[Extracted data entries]

════════════════

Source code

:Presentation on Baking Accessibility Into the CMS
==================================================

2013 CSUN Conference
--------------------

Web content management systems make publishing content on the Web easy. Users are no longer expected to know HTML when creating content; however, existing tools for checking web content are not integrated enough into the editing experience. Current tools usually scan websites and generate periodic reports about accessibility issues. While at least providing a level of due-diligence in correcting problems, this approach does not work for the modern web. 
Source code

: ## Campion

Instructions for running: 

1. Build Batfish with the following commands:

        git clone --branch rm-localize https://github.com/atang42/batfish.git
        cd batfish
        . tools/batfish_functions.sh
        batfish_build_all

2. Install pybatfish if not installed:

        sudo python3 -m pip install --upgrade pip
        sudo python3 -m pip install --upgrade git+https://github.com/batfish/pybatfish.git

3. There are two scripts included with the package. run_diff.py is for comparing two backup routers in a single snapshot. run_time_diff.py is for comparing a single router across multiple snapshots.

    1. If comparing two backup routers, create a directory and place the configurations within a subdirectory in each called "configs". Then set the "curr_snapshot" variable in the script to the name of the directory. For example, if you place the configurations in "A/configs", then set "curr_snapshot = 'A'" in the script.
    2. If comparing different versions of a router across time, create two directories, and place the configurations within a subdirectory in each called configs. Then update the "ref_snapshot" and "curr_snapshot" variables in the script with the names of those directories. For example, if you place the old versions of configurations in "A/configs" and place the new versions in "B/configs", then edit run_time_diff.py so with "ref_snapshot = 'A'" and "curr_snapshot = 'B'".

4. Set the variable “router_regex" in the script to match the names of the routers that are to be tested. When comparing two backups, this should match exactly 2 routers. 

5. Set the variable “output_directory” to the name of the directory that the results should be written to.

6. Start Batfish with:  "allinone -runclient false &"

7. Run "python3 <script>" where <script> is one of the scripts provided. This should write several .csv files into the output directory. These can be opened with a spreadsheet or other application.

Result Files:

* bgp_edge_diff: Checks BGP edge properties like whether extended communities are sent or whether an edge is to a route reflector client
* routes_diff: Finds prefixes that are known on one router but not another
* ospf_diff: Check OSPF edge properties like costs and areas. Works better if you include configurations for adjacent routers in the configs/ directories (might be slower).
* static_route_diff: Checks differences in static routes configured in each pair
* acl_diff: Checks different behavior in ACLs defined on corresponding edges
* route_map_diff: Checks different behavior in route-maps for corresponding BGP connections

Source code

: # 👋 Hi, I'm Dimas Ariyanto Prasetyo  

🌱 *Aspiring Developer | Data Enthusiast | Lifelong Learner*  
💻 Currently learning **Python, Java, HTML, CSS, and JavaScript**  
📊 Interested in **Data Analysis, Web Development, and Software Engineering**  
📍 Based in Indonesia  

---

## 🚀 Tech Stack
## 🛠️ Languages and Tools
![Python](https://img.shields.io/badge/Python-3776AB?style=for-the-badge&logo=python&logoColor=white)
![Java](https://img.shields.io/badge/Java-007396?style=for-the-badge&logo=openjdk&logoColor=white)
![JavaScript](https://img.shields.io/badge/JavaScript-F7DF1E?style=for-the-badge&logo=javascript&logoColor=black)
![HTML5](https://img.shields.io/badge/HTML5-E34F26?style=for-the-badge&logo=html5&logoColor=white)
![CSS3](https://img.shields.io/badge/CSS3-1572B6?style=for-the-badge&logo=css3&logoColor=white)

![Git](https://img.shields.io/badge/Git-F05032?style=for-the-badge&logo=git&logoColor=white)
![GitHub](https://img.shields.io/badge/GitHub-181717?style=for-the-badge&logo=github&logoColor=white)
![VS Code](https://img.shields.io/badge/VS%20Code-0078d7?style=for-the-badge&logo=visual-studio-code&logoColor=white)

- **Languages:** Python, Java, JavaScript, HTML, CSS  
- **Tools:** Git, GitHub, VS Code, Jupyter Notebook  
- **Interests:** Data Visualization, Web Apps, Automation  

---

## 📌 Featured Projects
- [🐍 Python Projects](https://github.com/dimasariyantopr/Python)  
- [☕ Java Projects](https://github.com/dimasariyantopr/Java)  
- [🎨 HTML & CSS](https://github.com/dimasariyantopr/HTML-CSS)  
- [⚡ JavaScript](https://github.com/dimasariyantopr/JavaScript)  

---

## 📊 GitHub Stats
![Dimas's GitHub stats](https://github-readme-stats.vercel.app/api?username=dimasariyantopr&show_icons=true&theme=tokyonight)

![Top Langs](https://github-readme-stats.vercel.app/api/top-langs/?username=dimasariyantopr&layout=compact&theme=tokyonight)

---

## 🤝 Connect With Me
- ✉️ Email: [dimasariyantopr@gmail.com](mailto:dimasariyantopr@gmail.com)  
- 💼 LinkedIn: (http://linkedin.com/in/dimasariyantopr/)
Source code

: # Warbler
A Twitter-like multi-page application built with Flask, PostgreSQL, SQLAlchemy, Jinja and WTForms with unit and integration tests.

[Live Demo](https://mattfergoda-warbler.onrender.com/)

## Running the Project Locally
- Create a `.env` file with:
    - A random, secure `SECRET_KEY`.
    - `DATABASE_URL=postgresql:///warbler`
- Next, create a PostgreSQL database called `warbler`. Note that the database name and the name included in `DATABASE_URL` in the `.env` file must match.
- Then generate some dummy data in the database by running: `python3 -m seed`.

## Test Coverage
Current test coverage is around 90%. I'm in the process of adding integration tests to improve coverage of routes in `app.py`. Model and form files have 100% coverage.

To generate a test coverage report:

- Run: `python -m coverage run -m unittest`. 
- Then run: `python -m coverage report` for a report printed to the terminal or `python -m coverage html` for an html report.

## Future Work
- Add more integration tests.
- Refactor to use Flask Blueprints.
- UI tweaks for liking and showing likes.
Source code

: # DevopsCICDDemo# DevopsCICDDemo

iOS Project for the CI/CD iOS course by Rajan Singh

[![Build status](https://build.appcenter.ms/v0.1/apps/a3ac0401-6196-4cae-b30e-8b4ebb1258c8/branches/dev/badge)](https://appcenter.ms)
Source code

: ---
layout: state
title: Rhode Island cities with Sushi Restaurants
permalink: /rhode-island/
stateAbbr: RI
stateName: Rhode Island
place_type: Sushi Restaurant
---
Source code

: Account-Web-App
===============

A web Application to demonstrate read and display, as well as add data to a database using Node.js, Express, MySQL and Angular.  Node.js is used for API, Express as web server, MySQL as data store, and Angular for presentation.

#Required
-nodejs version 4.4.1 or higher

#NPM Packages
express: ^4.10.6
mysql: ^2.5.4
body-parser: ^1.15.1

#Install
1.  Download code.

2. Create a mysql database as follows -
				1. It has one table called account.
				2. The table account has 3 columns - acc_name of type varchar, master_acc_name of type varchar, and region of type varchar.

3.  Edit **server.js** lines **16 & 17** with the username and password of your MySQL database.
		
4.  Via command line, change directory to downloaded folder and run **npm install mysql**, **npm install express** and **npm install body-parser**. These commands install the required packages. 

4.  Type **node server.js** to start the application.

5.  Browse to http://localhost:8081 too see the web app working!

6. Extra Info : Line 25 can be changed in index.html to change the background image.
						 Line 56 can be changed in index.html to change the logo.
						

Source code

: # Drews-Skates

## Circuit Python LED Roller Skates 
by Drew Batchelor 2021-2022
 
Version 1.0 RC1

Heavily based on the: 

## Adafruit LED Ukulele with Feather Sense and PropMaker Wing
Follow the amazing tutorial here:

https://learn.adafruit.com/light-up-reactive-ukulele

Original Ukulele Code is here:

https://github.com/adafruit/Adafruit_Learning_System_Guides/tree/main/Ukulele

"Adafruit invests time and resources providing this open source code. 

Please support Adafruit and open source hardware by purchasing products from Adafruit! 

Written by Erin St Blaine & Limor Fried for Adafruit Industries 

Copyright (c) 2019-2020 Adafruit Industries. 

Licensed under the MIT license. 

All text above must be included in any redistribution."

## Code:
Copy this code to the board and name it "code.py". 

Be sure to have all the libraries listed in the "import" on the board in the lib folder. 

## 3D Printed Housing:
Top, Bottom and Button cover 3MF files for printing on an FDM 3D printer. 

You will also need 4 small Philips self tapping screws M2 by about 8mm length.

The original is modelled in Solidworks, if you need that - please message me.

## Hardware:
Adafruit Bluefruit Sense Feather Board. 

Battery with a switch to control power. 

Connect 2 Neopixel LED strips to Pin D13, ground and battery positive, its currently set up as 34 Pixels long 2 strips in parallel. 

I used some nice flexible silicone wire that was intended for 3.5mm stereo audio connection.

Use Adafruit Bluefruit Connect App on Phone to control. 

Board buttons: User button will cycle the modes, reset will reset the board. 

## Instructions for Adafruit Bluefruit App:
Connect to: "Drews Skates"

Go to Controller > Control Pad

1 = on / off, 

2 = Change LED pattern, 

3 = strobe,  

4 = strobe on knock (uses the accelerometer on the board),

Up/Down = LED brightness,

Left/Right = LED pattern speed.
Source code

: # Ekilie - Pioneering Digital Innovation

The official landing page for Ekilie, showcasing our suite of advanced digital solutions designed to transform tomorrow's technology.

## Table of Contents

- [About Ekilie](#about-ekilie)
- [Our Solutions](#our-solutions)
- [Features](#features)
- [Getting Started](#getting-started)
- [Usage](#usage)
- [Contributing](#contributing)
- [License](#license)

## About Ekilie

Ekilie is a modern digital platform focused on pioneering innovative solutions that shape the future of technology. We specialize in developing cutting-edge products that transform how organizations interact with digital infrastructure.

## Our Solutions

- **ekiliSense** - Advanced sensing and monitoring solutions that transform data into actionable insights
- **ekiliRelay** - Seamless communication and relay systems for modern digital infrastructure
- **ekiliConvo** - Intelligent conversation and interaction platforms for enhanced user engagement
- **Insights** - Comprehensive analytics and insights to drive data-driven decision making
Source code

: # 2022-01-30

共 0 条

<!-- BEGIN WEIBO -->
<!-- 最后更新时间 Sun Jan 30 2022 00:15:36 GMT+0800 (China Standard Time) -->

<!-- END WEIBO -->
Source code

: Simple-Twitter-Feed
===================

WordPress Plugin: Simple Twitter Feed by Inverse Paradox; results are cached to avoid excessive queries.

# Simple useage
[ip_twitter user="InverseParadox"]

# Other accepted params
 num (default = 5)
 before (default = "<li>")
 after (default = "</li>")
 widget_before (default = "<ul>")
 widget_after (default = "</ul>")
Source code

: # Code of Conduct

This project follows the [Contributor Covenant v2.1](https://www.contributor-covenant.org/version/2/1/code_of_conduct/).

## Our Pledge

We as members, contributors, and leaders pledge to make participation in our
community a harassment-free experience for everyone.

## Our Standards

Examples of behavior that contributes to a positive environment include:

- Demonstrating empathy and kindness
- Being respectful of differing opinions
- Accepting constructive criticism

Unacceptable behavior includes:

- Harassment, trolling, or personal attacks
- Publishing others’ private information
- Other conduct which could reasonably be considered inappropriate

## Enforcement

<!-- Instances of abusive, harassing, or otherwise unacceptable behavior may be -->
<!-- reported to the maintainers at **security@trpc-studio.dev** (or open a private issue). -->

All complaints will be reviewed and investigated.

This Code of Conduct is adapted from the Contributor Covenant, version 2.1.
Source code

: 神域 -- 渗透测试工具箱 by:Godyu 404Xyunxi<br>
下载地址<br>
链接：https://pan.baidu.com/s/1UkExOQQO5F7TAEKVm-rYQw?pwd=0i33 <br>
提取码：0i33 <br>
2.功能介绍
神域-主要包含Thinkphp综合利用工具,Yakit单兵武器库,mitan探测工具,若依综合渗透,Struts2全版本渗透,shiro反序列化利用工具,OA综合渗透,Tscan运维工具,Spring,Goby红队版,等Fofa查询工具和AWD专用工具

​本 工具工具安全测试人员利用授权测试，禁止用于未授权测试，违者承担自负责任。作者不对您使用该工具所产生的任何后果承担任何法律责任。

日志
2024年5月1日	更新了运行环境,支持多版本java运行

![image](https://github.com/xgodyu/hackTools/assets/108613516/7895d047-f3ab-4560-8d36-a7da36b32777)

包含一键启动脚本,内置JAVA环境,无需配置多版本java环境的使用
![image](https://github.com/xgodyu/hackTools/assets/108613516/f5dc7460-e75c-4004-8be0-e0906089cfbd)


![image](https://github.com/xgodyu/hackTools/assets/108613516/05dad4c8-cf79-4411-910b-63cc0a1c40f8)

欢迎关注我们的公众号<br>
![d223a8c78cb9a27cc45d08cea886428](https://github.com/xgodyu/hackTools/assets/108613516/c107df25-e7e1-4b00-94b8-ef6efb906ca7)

════════════════

# Prompt
The word "Industries" appears in some lines of the data. Copy every one of those lines.

# Result for this task
Written by Erin St Blaine & Limor Fried for Adafruit Industries 
Copyright (c) 2019-2020 Adafruit Industries. 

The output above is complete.